My enduring memory of those moments--and I know they had to be moments, though it seemed like hours--is green water filled with sand swirling in front my eyes as I was flipped around onto my head. I remember how much it hurt to be thrown into the sea floor--I'd lost all buoyancy and was being hurled through the water, upside down and all around. I was already tired from swimming and the sun, and fighting the force that was holding me underwater was becoming more difficult since I no longer had any bearings. I no longer had any control.

My life did not flash before my eyes. I just suddenly realized, "This is it. I'm not going to make it." And I relaxed, and let the water take me. I felt very calm. Then, my knees hit the sand, and my head broke the water. I'd landed on a sand bar, a good half mile down the beach from where I'd started. I sat there for a little, not cognizant of my very good fortune, just weary, breathless, and a little dizzy from being thrown around underwater. Eventually, I was able to get up and stagger back up the beach where my family had not even noticed my absence. One can indeed drown without a sound.

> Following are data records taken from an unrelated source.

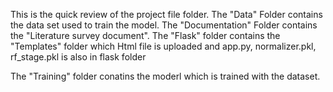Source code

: This is the quick review of the project file folder.
The "Data" Folder contains the data set used to train the model.
The "Documentation" Folder contains the "Literature survey document".
The "Flask" folder contains the 
  "Templates" folder which Html file is uploaded
   and app.py, normalizer.pkl, rf_stage.pkl is also in flask folder
       
The "Training" folder conatins the moderl which is trained with the dataset.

I still have nightmares of being trapped underwater. I will go into open water only up to my ankles, and I venture no further.

Like the ocean, life runs in cycles that sometimes seem no less than amorphous, chaotic shiftings of directionless masses of daily activity. We are born, we reach maturity, we reproduce, we die, and hopefully, in between, there are moments when we land on a sand bar to take a look at what's going on around us.

In the last five years, and most dramatically in the last three, my life has been broken by waves and whirlpools and eddies that have threatened my orientation, my sense of place in the world. This isn't necessarily a bad thing, but it has knocked me off balance. Right now, I feel like I'm standing again on that shelf in the Atlantic. I see the wave coming, and there is no avoiding it, but I'm not sure how hard it will it hit me, what will be the effect, if an even larger wave is lurking behind. Will this be the one that pulls me out to sea, or I will step off the shelf of my own volition?

This is admission that I know things have changed, possibly more profoundly than even I realize. A couple of nights ago, the son and I were discussing his entrance into high school and how much he dreads the change. "You can make it an adventure," I told him, "or you can make yourself miserable."

I can also make change an adventure, but I haven't reached that state of calm yet. I haven't reached the place where I can allow what is inevitable to take me. I don't know how to ride this wave, and I can only hope that I figure it out in time.

Go listen to some good music: "High Tide" from the album 7 Day Weekend by CS Angels.